- **What you will do**: Restate exactly, and only, the lines spanning from the one with "<td>Welcomes the user" to the end of the records below.

- **Dataset records**:
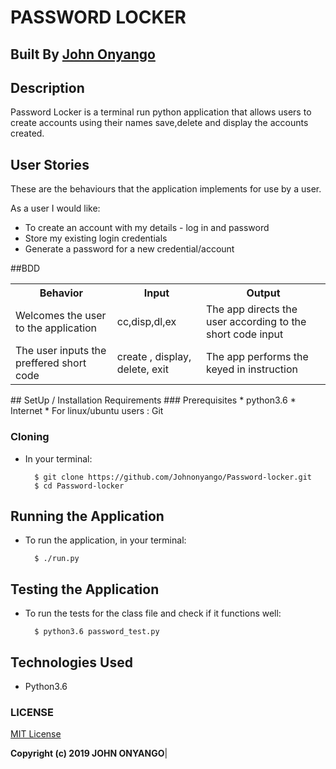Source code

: # PASSWORD LOCKER

## Built By [John Onyango](https://github.com/Johnonyango)

## Description
Password Locker is a terminal run python application that allows users to create accounts using their names save,delete and display the accounts created.

## User Stories
These are the behaviours that the application implements for use by a user.

As a user I would like:
* To create an account with my details - log in and password
* Store my existing login credentials
* Generate a password for a new credential/account

##BDD
<table>
   <tr>
     <th>Behavior</th>
     <th>Input</th>
     <th>Output</th>
   </tr>
   <tr>
       <td>Welcomes the user to the application</td>
       <td>cc,disp,dl,ex</td>
       <td>The app directs the user according to the short code input</td>
   </tr>
   <tr>
       <td>The user inputs the preffered short code</td>
       <td>create , display, delete, exit</td>
       <td>The app performs the keyed in instruction</td>
   </tr>
</table>
## SetUp / Installation Requirements
### Prerequisites
* python3.6
* Internet
* For linux/ubuntu users : Git


### Cloning
* In your terminal:

        $ git clone https://github.com/Johnonyango/Password-locker.git
        $ cd Password-locker

## Running the Application
* To run the application, in your terminal:

        $ ./run.py


## Testing the Application
* To run the tests for the class file and check if it functions well:

        $ python3.6 password_test.py

## Technologies Used
* Python3.6

### LICENSE
[MIT License](https://choosealicense.com/licenses/mit/#)


 __Copyright (c) 2019 JOHN ONYANGO__|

- **Solution to the problem**:
       <td>Welcomes the user to the application</td>
       <td>cc,disp,dl,ex</td>
       <td>The app directs the user according to the short code input</td>
   </tr>
   <tr>
       <td>The user inputs the preffered short code</td>
       <td>create , display, delete, exit</td>
       <td>The app performs the keyed in instruction</td>
   </tr>
</table>
## SetUp / Installation Requirements
### Prerequisites
* python3.6
* Internet
* For linux/ubuntu users : Git


### Cloning
* In your terminal:

        $ git clone https://github.com/Johnonyango/Password-locker.git
        $ cd Password-locker

## Running the Application
* To run the application, in your terminal:

        $ ./run.py


## Testing the Application
* To run the tests for the class file and check if it functions well:

        $ python3.6 password_test.py

## Technologies Used
* Python3.6

### LICENSE
[MIT License](https://choosealicense.com/licenses/mit/#)


 __Copyright (c) 2019 JOHN ONYANGO__|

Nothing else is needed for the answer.